WHAT THIS TASK INVOLVES: Transcribe the entries below with complete accuracy, excluding the pictures.

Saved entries
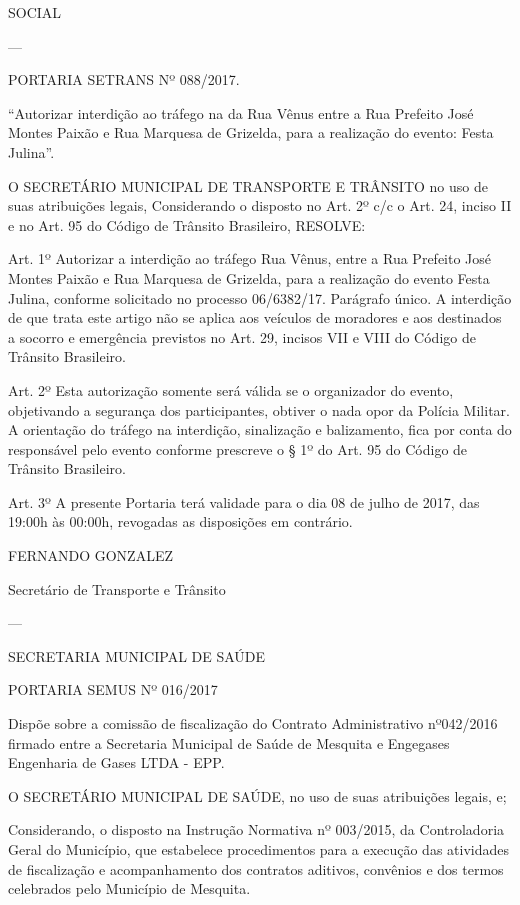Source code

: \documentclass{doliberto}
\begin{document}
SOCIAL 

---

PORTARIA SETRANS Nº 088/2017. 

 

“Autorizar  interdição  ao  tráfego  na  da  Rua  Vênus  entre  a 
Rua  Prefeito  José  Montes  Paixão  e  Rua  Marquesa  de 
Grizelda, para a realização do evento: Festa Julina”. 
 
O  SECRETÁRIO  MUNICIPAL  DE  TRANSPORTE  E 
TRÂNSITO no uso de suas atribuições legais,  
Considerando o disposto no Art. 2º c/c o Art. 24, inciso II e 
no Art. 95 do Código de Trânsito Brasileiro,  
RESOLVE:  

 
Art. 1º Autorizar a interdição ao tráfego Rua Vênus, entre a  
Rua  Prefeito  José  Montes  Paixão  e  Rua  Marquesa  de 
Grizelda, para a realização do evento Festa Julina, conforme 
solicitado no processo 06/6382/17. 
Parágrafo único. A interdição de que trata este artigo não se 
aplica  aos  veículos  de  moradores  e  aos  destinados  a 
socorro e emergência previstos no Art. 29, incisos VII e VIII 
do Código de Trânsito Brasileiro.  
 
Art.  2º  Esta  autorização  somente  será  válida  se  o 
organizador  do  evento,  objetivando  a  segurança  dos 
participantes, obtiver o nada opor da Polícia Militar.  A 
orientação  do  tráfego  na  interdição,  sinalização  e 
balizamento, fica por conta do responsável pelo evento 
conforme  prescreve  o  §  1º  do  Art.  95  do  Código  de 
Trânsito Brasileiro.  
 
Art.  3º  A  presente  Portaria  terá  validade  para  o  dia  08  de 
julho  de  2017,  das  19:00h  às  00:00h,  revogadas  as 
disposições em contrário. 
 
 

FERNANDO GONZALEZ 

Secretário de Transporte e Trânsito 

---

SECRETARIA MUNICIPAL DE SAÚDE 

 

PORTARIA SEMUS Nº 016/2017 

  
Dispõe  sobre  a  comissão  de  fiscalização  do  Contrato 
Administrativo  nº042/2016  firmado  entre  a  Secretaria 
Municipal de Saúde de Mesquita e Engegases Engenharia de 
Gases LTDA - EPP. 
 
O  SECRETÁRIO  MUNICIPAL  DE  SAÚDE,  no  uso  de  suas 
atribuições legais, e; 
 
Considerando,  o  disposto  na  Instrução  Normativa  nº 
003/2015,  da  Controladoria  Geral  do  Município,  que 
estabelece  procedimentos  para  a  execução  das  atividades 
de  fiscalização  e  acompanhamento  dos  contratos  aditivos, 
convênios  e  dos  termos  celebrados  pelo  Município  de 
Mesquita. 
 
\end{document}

RESPONSE:
Source code

: \documentclass{doliberto}
\begin{document}
SOCIAL 

---

PORTARIA SETRANS Nº 088/2017. 

 

“Autorizar  interdição  ao  tráfego  na  da  Rua  Vênus  entre  a 
Rua  Prefeito  José  Montes  Paixão  e  Rua  Marquesa  de 
Grizelda, para a realização do evento: Festa Julina”. 
 
O  SECRETÁRIO  MUNICIPAL  DE  TRANSPORTE  E 
TRÂNSITO no uso de suas atribuições legais,  
Considerando o disposto no Art. 2º c/c o Art. 24, inciso II e 
no Art. 95 do Código de Trânsito Brasileiro,  
RESOLVE:  

 
Art. 1º Autorizar a interdição ao tráfego Rua Vênus, entre a  
Rua  Prefeito  José  Montes  Paixão  e  Rua  Marquesa  de 
Grizelda, para a realização do evento Festa Julina, conforme 
solicitado no processo 06/6382/17. 
Parágrafo único. A interdição de que trata este artigo não se 
aplica  aos  veículos  de  moradores  e  aos  destinados  a 
socorro e emergência previstos no Art. 29, incisos VII e VIII 
do Código de Trânsito Brasileiro.  
 
Art.  2º  Esta  autorização  somente  será  válida  se  o 
organizador  do  evento,  objetivando  a  segurança  dos 
participantes, obtiver o nada opor da Polícia Militar.  A 
orientação  do  tráfego  na  interdição,  sinalização  e 
balizamento, fica por conta do responsável pelo evento 
conforme  prescreve  o  §  1º  do  Art.  95  do  Código  de 
Trânsito Brasileiro.  
 
Art.  3º  A  presente  Portaria  terá  validade  para  o  dia  08  de 
julho  de  2017,  das  19:00h  às  00:00h,  revogadas  as 
disposições em contrário. 
 
 

FERNANDO GONZALEZ 

Secretário de Transporte e Trânsito 

---

SECRETARIA MUNICIPAL DE SAÚDE 

 

PORTARIA SEMUS Nº 016/2017 

  
Dispõe  sobre  a  comissão  de  fiscalização  do  Contrato 
Administrativo  nº042/2016  firmado  entre  a  Secretaria 
Municipal de Saúde de Mesquita e Engegases Engenharia de 
Gases LTDA - EPP. 
 
O  SECRETÁRIO  MUNICIPAL  DE  SAÚDE,  no  uso  de  suas 
atribuições legais, e; 
 
Considerando,  o  disposto  na  Instrução  Normativa  nº 
003/2015,  da  Controladoria  Geral  do  Município,  que 
estabelece  procedimentos  para  a  execução  das  atividades 
de  fiscalização  e  acompanhamento  dos  contratos  aditivos, 
convênios  e  dos  termos  celebrados  pelo  Município  de 
Mesquita. 
 
\end{document}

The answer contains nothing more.